Brian Patrick Regan, accused of spying for Iraq, China and Libya, is shown in Alexandria County Sheriff's Office photo.
AP
Testimony in the trial of Brian Patrick Regan moved into its second week Monday as a member of an FBI surveillance team said he saw the suspected spy looking up addresses of Iraqi embassies on the Internet.

Jason Williams, part of a team of FBI employees trailing Regan, said he followed him into the Crofton, Md., public library. Sitting about six feet behind Regan, Williams said he saw him use an Internet search engine to look up addresses of Iraqi embassies in Germany, France and Switzerland. He also sought addresses of Libyan embassies, Williams said.

After Regan left, Williams said he sat down at the same computer and used the back key to look at the Web pages that Regan had viewed.

Regan, 40, worked at the National Reconnaissance Office, the government's spy satellite agency, first for the Air Force and then as employee of TRW Inc., a contractor.

If convicted of attempted espionage, Regan could become the first American executed for spying since 1953, when Ethel and Julius Rosenberg were put to death for conspiring to steal U.S. atomic secrets for the Soviet Union.
One of Regan's lawyers, Nina Ginsberg, has called the decision to seek the death penalty "disproportionate."
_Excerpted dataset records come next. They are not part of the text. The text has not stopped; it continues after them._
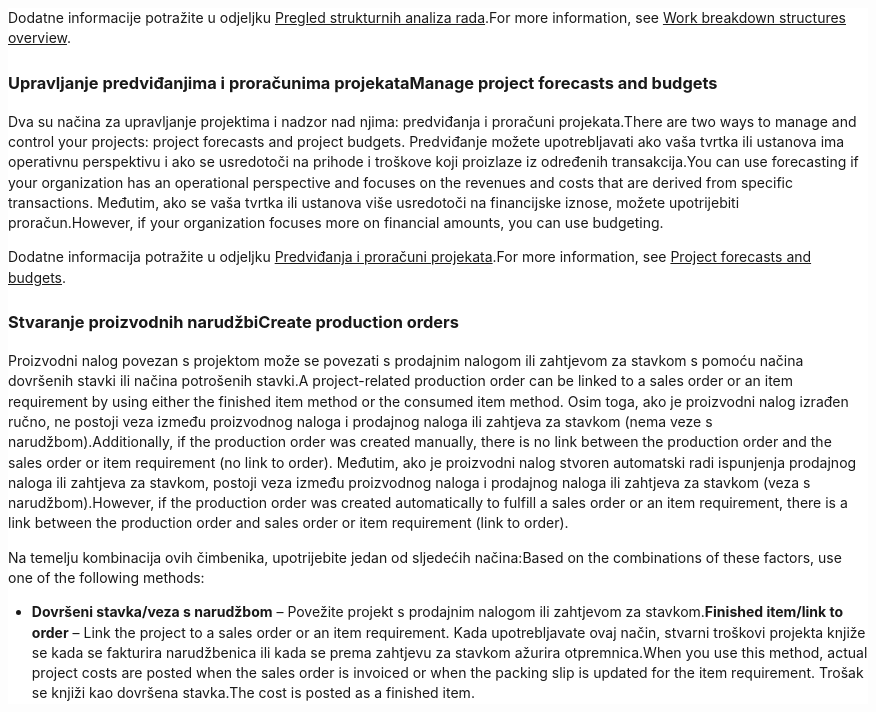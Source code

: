 <span data-ttu-id="b5a85-224">Dodatne informacije potražite u odjeljku [Pregled strukturnih analiza rada](work-breakdown-structures.md).</span><span class="sxs-lookup"><span data-stu-id="b5a85-224">For more information, see [Work breakdown structures overview](work-breakdown-structures.md).</span></span>

### <a name="manage-project-forecasts-and-budgets"></a><span data-ttu-id="b5a85-225">Upravljanje predviđanjima i proračunima projekata</span><span class="sxs-lookup"><span data-stu-id="b5a85-225">Manage project forecasts and budgets</span></span>

<span data-ttu-id="b5a85-226">Dva su načina za upravljanje projektima i nadzor nad njima: predviđanja i proračuni projekata.</span><span class="sxs-lookup"><span data-stu-id="b5a85-226">There are two ways to manage and control your projects: project forecasts and project budgets.</span></span> <span data-ttu-id="b5a85-227">Predviđanje možete upotrebljavati ako vaša tvrtka ili ustanova ima operativnu perspektivu i ako se usredotoči na prihode i troškove koji proizlaze iz određenih transakcija.</span><span class="sxs-lookup"><span data-stu-id="b5a85-227">You can use forecasting if your organization has an operational perspective and focuses on the revenues and costs that are derived from specific transactions.</span></span> <span data-ttu-id="b5a85-228">Međutim, ako se vaša tvrtka ili ustanova više usredotoči na financijske iznose, možete upotrijebiti proračun.</span><span class="sxs-lookup"><span data-stu-id="b5a85-228">However, if your organization focuses more on financial amounts, you can use budgeting.</span></span>

<span data-ttu-id="b5a85-229">Dodatne informacija potražite u odjeljku [Predviđanja i proračuni projekata](project-forecasts-budgets.md).</span><span class="sxs-lookup"><span data-stu-id="b5a85-229">For more information, see [Project forecasts and budgets](project-forecasts-budgets.md).</span></span>

### <a name="create-production-orders"></a><span data-ttu-id="b5a85-230">Stvaranje proizvodnih narudžbi</span><span class="sxs-lookup"><span data-stu-id="b5a85-230">Create production orders</span></span>

<span data-ttu-id="b5a85-231">Proizvodni nalog povezan s projektom može se povezati s prodajnim nalogom ili zahtjevom za stavkom s pomoću načina dovršenih stavki ili načina potrošenih stavki.</span><span class="sxs-lookup"><span data-stu-id="b5a85-231">A project-related production order can be linked to a sales order or an item requirement by using either the finished item method or the consumed item method.</span></span> <span data-ttu-id="b5a85-232">Osim toga, ako je proizvodni nalog izrađen ručno, ne postoji veza između proizvodnog naloga i prodajnog naloga ili zahtjeva za stavkom (nema veze s narudžbom).</span><span class="sxs-lookup"><span data-stu-id="b5a85-232">Additionally, if the production order was created manually, there is no link between the production order and the sales order or item requirement (no link to order).</span></span> <span data-ttu-id="b5a85-233">Međutim, ako je proizvodni nalog stvoren automatski radi ispunjenja prodajnog naloga ili zahtjeva za stavkom, postoji veza između proizvodnog naloga i prodajnog naloga ili zahtjeva za stavkom (veza s narudžbom).</span><span class="sxs-lookup"><span data-stu-id="b5a85-233">However, if the production order was created automatically to fulfill a sales order or an item requirement, there is a link between the production order and sales order or item requirement (link to order).</span></span> 

<span data-ttu-id="b5a85-234">Na temelju kombinacija ovih čimbenika, upotrijebite jedan od sljedećih načina:</span><span class="sxs-lookup"><span data-stu-id="b5a85-234">Based on the combinations of these factors, use one of the following methods:</span></span>

- <span data-ttu-id="b5a85-235">**Dovršeni stavka/veza s narudžbom** – Povežite projekt s prodajnim nalogom ili zahtjevom za stavkom.</span><span class="sxs-lookup"><span data-stu-id="b5a85-235">**Finished item/link to order** – Link the project to a sales order or an item requirement.</span></span> <span data-ttu-id="b5a85-236">Kada upotrebljavate ovaj način, stvarni troškovi projekta knjiže se kada se fakturira narudžbenica ili kada se prema zahtjevu za stavkom ažurira otpremnica.</span><span class="sxs-lookup"><span data-stu-id="b5a85-236">When you use this method, actual project costs are posted when the sales order is invoiced or when the packing slip is updated for the item requirement.</span></span> <span data-ttu-id="b5a85-237">Trošak se knjiži kao dovršena stavka.</span><span class="sxs-lookup"><span data-stu-id="b5a85-237">The cost is posted as a finished item.</span></span>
Prosecutors say the retired master sergeant owed $117,000 in credit card debts when he wrote a letter to Iraqi leader Saddam Hussein offering, for $13 million, satellite intelligence that could help Iraq hide anti-aircraft missiles. They say he also offered to sell intelligence data to Libyan leader Moammar Gadhafi.

"I am willing to commit espionage against the United States by providing your country with highly classified information," the letter to Hussein said, according to the indictment against Regan.

Federal prosecutors said Regan's offer to sell information to Iraq put U.S. and allied pilots patrolling the no-fly zones there at "grave risk of death."

But defense lawyers claimed the letter was nothing more than "the alleged rantings of a retired Air Force master sergeant prepared in what appears to be an effort to scam a foreign government out of $13 million."

Regan was arrested last Aug. 23 while boarding a flight to Zurich, Switzerland, from Dulles International Airport in the Washington suburbs. He was carrying the addresses of the Chinese and Iraqi embassies in Switzerland and Austria in his wallet and tucked into his right shoe, prosecutors said.

Defense lawyers said Regan studied Iraqi intelligence because that had been his area of specialty in the Air Force. They also maintain that his TRW job, along with his wife's budding nursing career, would reverse their financial troubles. The letter to Saddam was found six months after his arrest on a computer that others could access, they added.

Two of Regan's former supervisors testified that the classified documents he viewed on Libya, Iraq, Iran and China, including information about nuclear and biological weapons and satellite photos of missile sites, had nothing to do with his job. At TRW, Regan helped design military training exercises and monitored how well satellites tracked those activities.